Brief: Look through the data below and report how many lines include "adds". Only the number should be given.

......

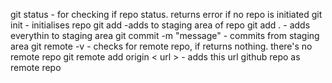 git status - for checking if repo status. returns error if no repo is initiated
git init - initialises repo
git add <File name> -adds to staging area of repo
git add . - adds everythin to staging area
git commit -m "message" - commits from staging area
git remote -v - checks for remote repo, if returns nothing. there's no remote repo
git remote add origin < url > - adds this url github repo as remote repo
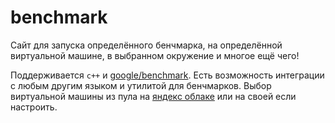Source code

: # benchmark

Сайт для запуска определённого бенчмарка, на определённой виртуальной машине, в выбранном окружение и многое ещё чего!

Поддерживается `c++` и [google/benchmark](https://github.com/google/benchmark). Есть возможность интеграции с любым другим языком и утилитой для бенчмарков. Выбор виртуальной машины из пула на [яндекс облаке](https://yandex.cloud) или на своей если настроить.
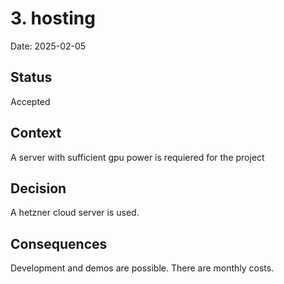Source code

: # 3. hosting

Date: 2025-02-05

## Status

Accepted

## Context

A server with sufficient gpu power is requiered for the project

## Decision

A hetzner cloud server is used.

## Consequences

Development and demos are possible.
There are monthly costs.
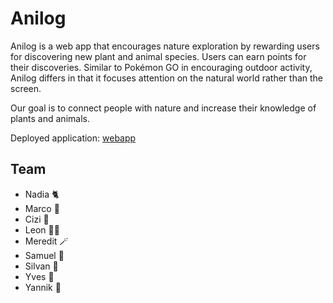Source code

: # Anilog

Anilog is a web app that encourages nature exploration by rewarding users for discovering new plant and animal species. Users can earn points for their discoveries. Similar to Pokémon GO in encouraging outdoor activity, Anilog differs in that it focuses attention on the natural world rather than the screen.

Our goal is to connect people with nature and increase their knowledge of plants and animals.

Deployed application: [webapp](https://anilog-baselhack.vercel.app/)

## Team

- Nadia 🐈
- Marco 🐐
- Cizi 🍳
- Leon 👴🏻
- Meredit 🪄
- Samuel 🍕
- Silvan 🦊
- Yves 🦥
- Yannik 🍣
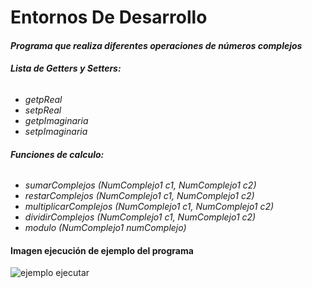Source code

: # Entornos De Desarrollo
#### *Programa que realiza diferentes operaciones de números complejos*

###### **Lista de Getters y Setters:**
* *getpReal*
* *setpReal*
* *getpImaginaria*
* *setpImaginaria*

###### **Funciones de calculo:**
* *sumarComplejos (NumComplejo1 c1, NumComplejo1 c2)*
* *restarComplejos (NumComplejo1 c1, NumComplejo1 c2)*
* *multiplicarComplejos (NumComplejo1 c1, NumComplejo1 c2)*
* *dividirComplejos (NumComplejo1 c1, NumComplejo1 c2)*
* *modulo (NumComplejo1 numComplejo)*

#### Imagen ejecución de ejemplo del programa
![ejemplo ejecutar](https://imgur.com/a/jfytZwF)
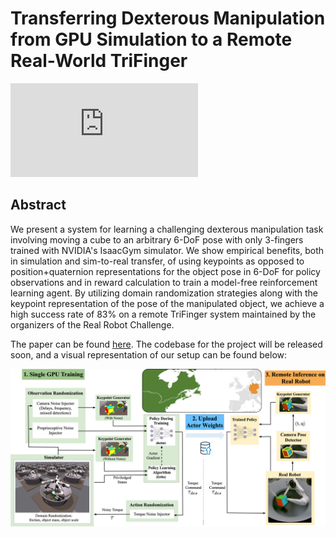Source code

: # Transferring Dexterous Manipulation from GPU Simulation to a Remote Real-World TriFinger

<iframe src="https://www.youtube.com/embed/Bd0sZ980PeM?controls=0" title="Presentation" frameborder="0" allow="accelerometer; autoplay; clipboard-write; encrypted-media; gyroscope; picture-in-picture" allowfullscreen></iframe>



## Abstract

We present a system for learning a challenging dexterous manipulation task involving moving a cube to an arbitrary 6-DoF pose with only 3-fingers trained with NVIDIA's IsaacGym simulator. We show empirical benefits, both in simulation and sim-to-real transfer, of using keypoints as opposed to position+quaternion representations for the object pose in 6-DoF for policy observations and in reward calculation to train a model-free reinforcement learning agent. By utilizing domain randomization strategies along with the keypoint representation of the pose of the manipulated object, we achieve a high success rate of 83% on a remote TriFinger system maintained by the organizers of the Real Robot Challenge.

The paper can be found [here](https://openreview.net/forum?id=faXIE2kpfrv). The codebase for the project will be released soon, and a visual representation of our setup can be found below:

![](assets/system.png)
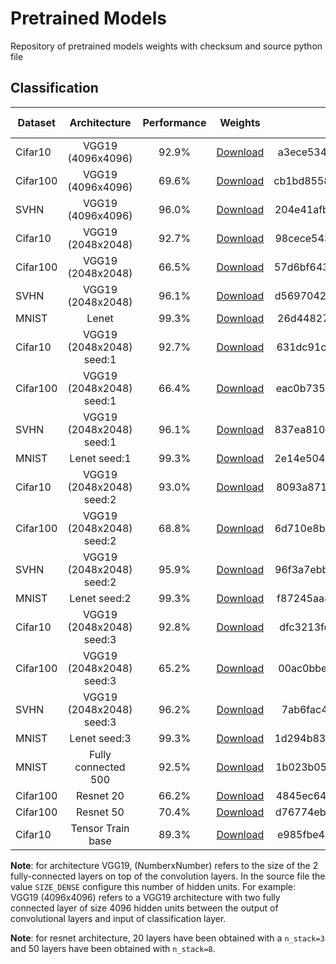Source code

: # Pretrained Models
Repository of pretrained models weights with checksum and source python file

## Classification
| Dataset        | Architecture                  | Performance  | Weights                                                                                                       | Checksum                         | Source file                                                                                                       |
| -------------- |:-----------------------------:| :----------: | :-----------------------------------------------------------------------------------------------------------: | :------------------------------: | :----------------------------------------------------------------------------------------------------------------:|
| Cifar10        | VGG19 (4096x4096)             | 92.9%        | [Download](https://pageperso.lis-lab.fr/~luc.giffon/saved_models/cifar10_vgg19_4096x4096_1570693209.h5)       | a3ece534a8e02d17453dffc095048f65 |    [Source](https://github.com/lucgiffon/pretrained-models/blob/master/models/classification/cifar10_vgg19.py)    |
| Cifar100       | VGG19 (4096x4096)             | 69.6%        | [Download](https://pageperso.lis-lab.fr/~luc.giffon/saved_models/cifar100_vgg19_4096x4096_1570789868.h5)      | cb1bd8558f385030c6c68808023918e0 |    [Source](https://github.com/lucgiffon/pretrained-models/blob/master/models/classification/cifar100_vgg19.py)   |
| SVHN           | VGG19 (4096x4096)             | 96.0%        | [Download](https://pageperso.lis-lab.fr/~luc.giffon/saved_models/svhn_vgg19_4096x4096_1570786657.h5)          | 204e41afbc84d1806822a60a9558ea52 |    [Source](https://github.com/lucgiffon/pretrained-models/blob/master/models/classification/svhn_vgg19.py)       |
| Cifar10        | VGG19 (2048x2048)             | 92.7%        | [Download](https://pageperso.lis-lab.fr/~luc.giffon/saved_models/cifar10_vgg19_2048x2048_1572303047.h5)       | 98cece5432051adc2330699a40940dfd |    [Source](https://github.com/lucgiffon/pretrained-models/blob/master/models/classification/cifar10_vgg19.py)    |
| Cifar100       | VGG19 (2048x2048)             | 66.5%        | [Download](https://pageperso.lis-lab.fr/~luc.giffon/saved_models/cifar100_vgg19_2048x2048_1572278802.h5)      | 57d6bf6434428a81e702271367eac4d1 |    [Source](https://github.com/lucgiffon/pretrained-models/blob/master/models/classification/cifar100_vgg19.py)   |
| SVHN           | VGG19 (2048x2048)             | 96.1%        | [Download](https://pageperso.lis-lab.fr/~luc.giffon/saved_models/svhn_vgg19_2048x2048_1572278831.h5)          | d5697042804bcc646bf9882a45dedd9e |    [Source](https://github.com/lucgiffon/pretrained-models/blob/master/models/classification/svhn_vgg19.py)       |
| MNIST          | Lenet                         | 99.3%        | [Download](https://pageperso.lis-lab.fr/~luc.giffon/saved_models/mnist_lenet_1570207294.h5)                   | 26d44827c84d44a9fc8f4e021b7fe4d2 |    [Source](https://github.com/lucgiffon/pretrained-models/blob/master/models/classification/mnist_lenet.py)      |
| Cifar10        | VGG19 (2048x2048) seed:1      | 92.7%        | [Download](https://pageperso.lis-lab.fr/~luc.giffon/saved_models/cifar10_vgg19_2048x2048_1_1586857195.h5)     | 631dc91c11e39ae10bdaec11f5ea1d7b |    [Source](https://github.com/lucgiffon/pretrained-models/blob/master/models/classification/cifar10_vgg19.py)    |
| Cifar100       | VGG19 (2048x2048) seed:1      | 66.4%        | [Download](https://pageperso.lis-lab.fr/~luc.giffon/saved_models/cifar100_vgg19_2048x2048_1_1586850015.h5)    | eac0b735cd3715286b9e3e6f9cace515 |    [Source](https://github.com/lucgiffon/pretrained-models/blob/master/models/classification/cifar100_vgg19.py)   |
| SVHN           | VGG19 (2048x2048) seed:1      | 96.1%        | [Download](https://pageperso.lis-lab.fr/~luc.giffon/saved_models/svhn_vgg19_2048x2048_1_1586873524.h5)        | 837ea81028f8a5c15c315bd5c2d75496 |    [Source](https://github.com/lucgiffon/pretrained-models/blob/master/models/classification/svhn_vgg19.py)       |
| MNIST          | Lenet             seed:1      | 99.3%        | [Download](https://pageperso.lis-lab.fr/~luc.giffon/saved_models/mnist_lenet_1_1586853546.h5)                 | 2e14e504dbe4be3881f77a485034437a |    [Source](https://github.com/lucgiffon/pretrained-models/blob/master/models/classification/mnist_lenet.py)      |
| Cifar10        | VGG19 (2048x2048) seed:2      | 93.0%        | [Download](https://pageperso.lis-lab.fr/~luc.giffon/saved_models/cifar10_vgg19_2048x2048_2_1586849939.h5)     | 8093a871da80919a42f52e3cfdb0d157 |    [Source](https://github.com/lucgiffon/pretrained-models/blob/master/models/classification/cifar10_vgg19.py)    |
| Cifar100       | VGG19 (2048x2048) seed:2      | 68.8%        | [Download](https://pageperso.lis-lab.fr/~luc.giffon/saved_models/cifar100_vgg19_2048x2048_2_1586850015.h5)    | 6d710e8b849d31b662497f9582f99a94 |    [Source](https://github.com/lucgiffon/pretrained-models/blob/master/models/classification/cifar100_vgg19.py)   |
| SVHN           | VGG19 (2048x2048) seed:2      | 95.9%        | [Download](https://pageperso.lis-lab.fr/~luc.giffon/saved_models/svhn_vgg19_2048x2048_2_1586877914.h5)        | 96f3a7ebb9236b248e624cb6cb4bb113 |    [Source](https://github.com/lucgiffon/pretrained-models/blob/master/models/classification/svhn_vgg19.py)       |
| MNIST          | Lenet             seed:2      | 99.3%        | [Download](https://pageperso.lis-lab.fr/~luc.giffon/saved_models/mnist_lenet_2_1586853549.h5)                 | f87245aa886f6597be01bc78caa9b9e3 |    [Source](https://github.com/lucgiffon/pretrained-models/blob/master/models/classification/mnist_lenet.py)      |
| Cifar10        | VGG19 (2048x2048) seed:3      | 92.8%        | [Download](https://pageperso.lis-lab.fr/~luc.giffon/saved_models/cifar10_vgg19_2048x2048_3_1586849939.h5)     | dfc3213fc831cad6e87def1693bdf290 |    [Source](https://github.com/lucgiffon/pretrained-models/blob/master/models/classification/cifar10_vgg19.py)    |
| Cifar100       | VGG19 (2048x2048) seed:3      | 65.2%        | [Download](https://pageperso.lis-lab.fr/~luc.giffon/saved_models/cifar100_vgg19_2048x2048_3_1586850015.h5)    | 00ac0bbe7078e96faef71055b92cf01e |    [Source](https://github.com/lucgiffon/pretrained-models/blob/master/models/classification/cifar100_vgg19.py)   |
| SVHN           | VGG19 (2048x2048) seed:3      | 96.2%        | [Download](https://pageperso.lis-lab.fr/~luc.giffon/saved_models/svhn_vgg19_2048x2048_3_1586878915.h5)        | 7ab6fac40acdc6effe2e2dc1b3c3ef22 |    [Source](https://github.com/lucgiffon/pretrained-models/blob/master/models/classification/svhn_vgg19.py)       |
| MNIST          | Lenet             seed:3      | 99.3%        | [Download](https://pageperso.lis-lab.fr/~luc.giffon/saved_models/mnist_lenet_3_1586854101.h5)                 | 1d294b8320c9aa21f7486135cc2559e6 |    [Source](https://github.com/lucgiffon/pretrained-models/blob/master/models/classification/mnist_lenet.py)      |
| MNIST          | Fully connected 500           | 92.5%        | [Download](https://pageperso.lis-lab.fr/~luc.giffon/saved_models/mnist_500.h5)                                | 1b023b05a01f24a99ac9a460488068f8 |    No source                                                                                                      |
| Cifar100       | Resnet 20                     | 66.2%        | [Download](https://pageperso.lis-lab.fr/~luc.giffon/saved_models/resnet_20_cifar100.h5)                       | 4845ec6461c5923fc77f42a157b6d0c1 |    [Source](https://github.com/lucgiffon/pretrained-models/blob/master/models/classification/cifar_resnet.py)     |
| Cifar100       | Resnet 50                     | 70.4%        | [Download](https://pageperso.lis-lab.fr/~luc.giffon/saved_models/resnet_50_cifar100.h5)                       | d76774eb6f871b1192c144f0dc29340e |    [Source](https://github.com/lucgiffon/pretrained-models/blob/master/models/classification/cifar_resnet.py)     |
| Cifar10        | Tensor Train base             | 89.3%        | [Download](https://pageperso.lis-lab.fr/~luc.giffon/saved_models/cifar10_tensor_train_base_1585409008.h5)     | e985fbe4ade6893b7fb92655be1b846f |    [Source](https://github.com/lucgiffon/pretrained-models/blob/master/models/classification/cifar10_tensor_train_base.py)     |


__Note__: for architecture VGG19, (NumberxNumber) refers to the size of the 2 fully-connected layers on top of the convolution layers. In the source file the value `SIZE_DENSE` configure this number of hidden units. For example: VGG19 (4096x4096) refers to a VGG19 architecture with two fully connected layer of size 4096 hidden units between the output of convolutional layers and input of classification layer.

__Note__: for resnet architecture, 20 layers have been obtained with a  `n_stack=3` and 50 layers have been obtained with `n_stack=8`. 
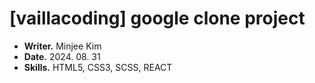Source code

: # [vaillacoding] google clone project

- __Writer.__ Minjee Kim
- __Date.__ 2024. 08. 31
- __Skills.__ HTML5, CSS3, SCSS, REACT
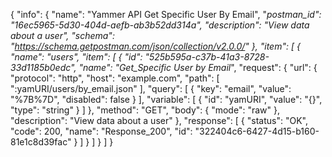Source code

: {
  "info": {
    "name": "Yammer API Get Specific User By Email",
    "_postman_id": "16ec5965-5d30-404d-aefb-ab3b52dd314a",
    "description": "View data about a user",
    "schema": "https://schema.getpostman.com/json/collection/v2.0.0/"
  },
  "item": [
    {
      "name": "users",
      "item": [
        {
          "id": "525b595a-c37b-41a3-8728-33d1185b0edc",
          "name": "Get_Specific User by Email_",
          "request": {
            "url": {
              "protocol": "http",
              "host": "example.com",
              "path": [
                ":yamURI/users/by_email.json"
              ],
              "query": [
                {
                  "key": "email",
                  "value": "%7B%7D",
                  "disabled": false
                }
              ],
              "variable": [
                {
                  "id": "yamURI",
                  "value": "{}",
                  "type": "string"
                }
              ]
            },
            "method": "GET",
            "body": {
              "mode": "raw"
            },
            "description": "View data about a user"
          },
          "response": [
            {
              "status": "OK",
              "code": 200,
              "name": "Response_200",
              "id": "322404c6-6427-4d15-b160-81e1c8d39fac"
            }
          ]
        }
      ]
    }
  ]
}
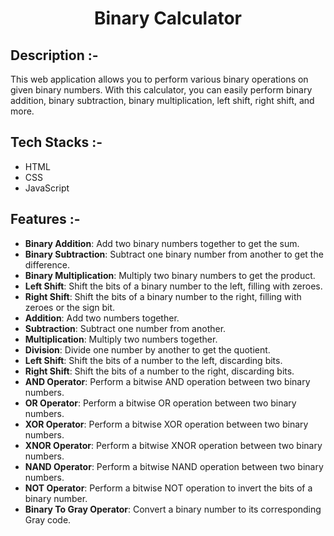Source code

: # <p align="center">Binary Calculator</p>

## Description :-

This web application allows you to perform various binary operations on given binary numbers. With this calculator, you can easily perform binary addition, binary subtraction, binary multiplication, left shift, right shift, and more.

## Tech Stacks :-

- HTML
- CSS
- JavaScript

## Features :-

- **Binary Addition**: Add two binary numbers together to get the sum.
- **Binary Subtraction**: Subtract one binary number from another to get the difference.
- **Binary Multiplication**: Multiply two binary numbers to get the product.
- **Left Shift**: Shift the bits of a binary number to the left, filling with zeroes.
- **Right Shift**: Shift the bits of a binary number to the right, filling with zeroes or the sign bit.
- **Addition**: Add two numbers together.
- **Subtraction**: Subtract one number from another.
- **Multiplication**: Multiply two numbers together.
- **Division**: Divide one number by another to get the quotient.
- **Left Shift**: Shift the bits of a number to the left, discarding bits.
- **Right Shift**: Shift the bits of a number to the right, discarding bits.
- **AND Operator**: Perform a bitwise AND operation between two binary numbers.
- **OR Operator**: Perform a bitwise OR operation between two binary numbers.
- **XOR Operator**: Perform a bitwise XOR operation between two binary numbers.
- **XNOR Operator**: Perform a bitwise XNOR operation between two binary numbers.
- **NAND Operator**: Perform a bitwise NAND operation between two binary numbers.
- **NOT Operator**: Perform a bitwise NOT operation to invert the bits of a binary number.
- **Binary To Gray Operator**: Convert a binary number to its corresponding Gray code.



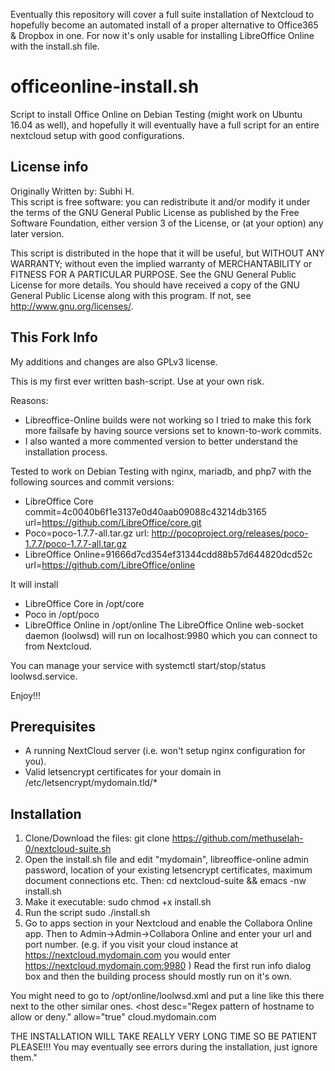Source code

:Eventually this repository will cover a full suite installation of Nextcloud to hopefully become an automated install of a proper alternative to Office365 & Dropbox in one. For now it's only usable for installing LibreOffice Online with the install.sh file.

# officeonline-install.sh

Script to install Office Online on Debian Testing (might work on Ubuntu 16.04 as well), and hopefully it will eventually have a full script for an entire nextcloud setup with good configurations.

## License info
Originally Written by: Subhi H.<br>
This script is free software: you can redistribute it and/or modify it under the terms of the GNU General Public License as published by the Free Software Foundation, either version 3 of the License, or (at your option) any later version.

This script is distributed in the hope that it will be useful, but WITHOUT ANY WARRANTY; without even the implied warranty of MERCHANTABILITY or FITNESS FOR A PARTICULAR PURPOSE. See the GNU General Public License for more details.
You should have received a copy of the GNU General Public License along with this program. If not, see http://www.gnu.org/licenses/.

## This Fork Info
My additions and changes are also GPLv3 license.

This is my first ever written bash-script. Use at your own risk.

Reasons:
  - Libreoffice-Online builds were not working so I tried to make this fork more failsafe by having source versions set to known-to-work commits.
  - I also wanted a more commented version to better understand the installation process.

Tested to work on Debian Testing with nginx, mariadb, and php7 with the following sources and commit versions:
  - LibreOffice Core commit=4c0040b6f1e3137e0d40aab09088c43214db3165 url=https://github.com/LibreOffice/core.git
  - Poco=poco-1.7.7-all.tar.gz url: http://pocoproject.org/releases/poco-1.7.7/poco-1.7.7-all.tar.gz
  - LibreOffice Online=91666d7cd354ef31344cdd88b57d644820dcd52c url=https://github.com/LibreOffice/online

It will install
  - LibreOffice Core in /opt/core
  - Poco in /opt/poco
  - LibreOffice Online in /opt/online
The LibreOffice Online web-socket daemon (loolwsd) will run on localhost:9980 which you can connect to from Nextcloud.

You can manage your service with systemctl start/stop/status loolwsd.service.

Enjoy!!!

## Prerequisites
  - A running NextCloud server (i.e. won't setup nginx configuration for you).
  - Valid letsencrypt certificates for your domain in /etc/letsencrypt/mydomain.tld/*

## Installation
1. Clone/Download the files:
  git clone https://github.com/methuselah-0/nextcloud-suite.sh
2. Open the install.sh file and edit "mydomain", libreoffice-online admin password, location of your existing letsencrypt certificates, maximum document connections etc. Then:
  cd nextcloud-suite && emacs -nw install.sh
5. Make it executable:
  sudo chmod +x install.sh
5. Run the script
  sudo ./install.sh
6. Go to apps section in your Nextcloud and enable the Collabora Online app. Then to Admin->Admin->Collabora Online and enter your url and port number. (e.g. if you visit your cloud instance at https://nextcloud.mydomain.com you would enter https://nextcloud.mydomain.com:9980 )
Read the first run info dialog box and then the building process should mostly run on it's own.

You might need to go to /opt/online/loolwsd.xml and put a line like this there next to the other similar ones.
<host desc="Regex pattern of hostname to allow or deny." allow="true" cloud.mydomain.com


THE INSTALLATION WILL TAKE REALLY VERY LONG TIME SO BE PATIENT PLEASE!!! You may eventually see errors during the installation, just ignore them."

......

Answer section: 3